**Input records:**
Start of Block
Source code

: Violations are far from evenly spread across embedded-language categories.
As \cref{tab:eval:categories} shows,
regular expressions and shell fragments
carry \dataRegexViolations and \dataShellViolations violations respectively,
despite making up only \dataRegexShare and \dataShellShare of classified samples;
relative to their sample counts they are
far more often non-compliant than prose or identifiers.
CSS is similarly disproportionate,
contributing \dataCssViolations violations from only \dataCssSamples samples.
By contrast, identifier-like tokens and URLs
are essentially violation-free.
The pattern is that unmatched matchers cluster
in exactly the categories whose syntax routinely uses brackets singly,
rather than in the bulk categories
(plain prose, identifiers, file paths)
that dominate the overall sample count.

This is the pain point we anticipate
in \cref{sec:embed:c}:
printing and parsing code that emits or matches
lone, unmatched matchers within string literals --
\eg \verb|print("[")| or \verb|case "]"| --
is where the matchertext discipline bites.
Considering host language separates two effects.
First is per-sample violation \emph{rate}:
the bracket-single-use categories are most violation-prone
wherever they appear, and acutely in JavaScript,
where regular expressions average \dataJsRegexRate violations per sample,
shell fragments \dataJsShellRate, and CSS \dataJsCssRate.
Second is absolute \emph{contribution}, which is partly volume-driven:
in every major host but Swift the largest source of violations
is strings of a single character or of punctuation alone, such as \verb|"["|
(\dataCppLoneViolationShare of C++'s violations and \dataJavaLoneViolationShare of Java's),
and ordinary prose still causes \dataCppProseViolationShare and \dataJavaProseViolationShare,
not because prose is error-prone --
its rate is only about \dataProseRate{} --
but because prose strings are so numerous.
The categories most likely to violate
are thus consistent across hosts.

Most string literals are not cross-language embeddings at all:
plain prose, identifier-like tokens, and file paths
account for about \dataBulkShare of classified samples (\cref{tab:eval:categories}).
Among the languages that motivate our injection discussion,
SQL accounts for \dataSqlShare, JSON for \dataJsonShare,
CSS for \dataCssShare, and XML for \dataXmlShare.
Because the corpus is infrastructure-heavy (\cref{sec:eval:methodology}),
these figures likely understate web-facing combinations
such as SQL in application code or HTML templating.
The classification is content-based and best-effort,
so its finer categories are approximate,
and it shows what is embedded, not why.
End of Block
**Aim of the task:**
Take the material above and print all of it exactly.

**Result for this exercise:**
Source code

: Violations are far from evenly spread across embedded-language categories.
As \cref{tab:eval:categories} shows,
regular expressions and shell fragments
carry \dataRegexViolations and \dataShellViolations violations respectively,
despite making up only \dataRegexShare and \dataShellShare of classified samples;
relative to their sample counts they are
far more often non-compliant than prose or identifiers.
CSS is similarly disproportionate,
contributing \dataCssViolations violations from only \dataCssSamples samples.
By contrast, identifier-like tokens and URLs
are essentially violation-free.
The pattern is that unmatched matchers cluster
in exactly the categories whose syntax routinely uses brackets singly,
rather than in the bulk categories
(plain prose, identifiers, file paths)
that dominate the overall sample count.

This is the pain point we anticipate
in \cref{sec:embed:c}:
printing and parsing code that emits or matches
lone, unmatched matchers within string literals --
\eg \verb|print("[")| or \verb|case "]"| --
is where the matchertext discipline bites.
Considering host language separates two effects.
First is per-sample violation \emph{rate}:
the bracket-single-use categories are most violation-prone
wherever they appear, and acutely in JavaScript,
where regular expressions average \dataJsRegexRate violations per sample,
shell fragments \dataJsShellRate, and CSS \dataJsCssRate.
Second is absolute \emph{contribution}, which is partly volume-driven:
in every major host but Swift the largest source of violations
is strings of a single character or of punctuation alone, such as \verb|"["|
(\dataCppLoneViolationShare of C++'s violations and \dataJavaLoneViolationShare of Java's),
and ordinary prose still causes \dataCppProseViolationShare and \dataJavaProseViolationShare,
not because prose is error-prone --
its rate is only about \dataProseRate{} --
but because prose strings are so numerous.
The categories most likely to violate
are thus consistent across hosts.

Most string literals are not cross-language embeddings at all:
plain prose, identifier-like tokens, and file paths
account for about \dataBulkShare of classified samples (\cref{tab:eval:categories}).
Among the languages that motivate our injection discussion,
SQL accounts for \dataSqlShare, JSON for \dataJsonShare,
CSS for \dataCssShare, and XML for \dataXmlShare.
Because the corpus is infrastructure-heavy (\cref{sec:eval:methodology}),
these figures likely understate web-facing combinations
such as SQL in application code or HTML templating.
The classification is content-based and best-effort,
so its finer categories are approximate,
and it shows what is embedded, not why.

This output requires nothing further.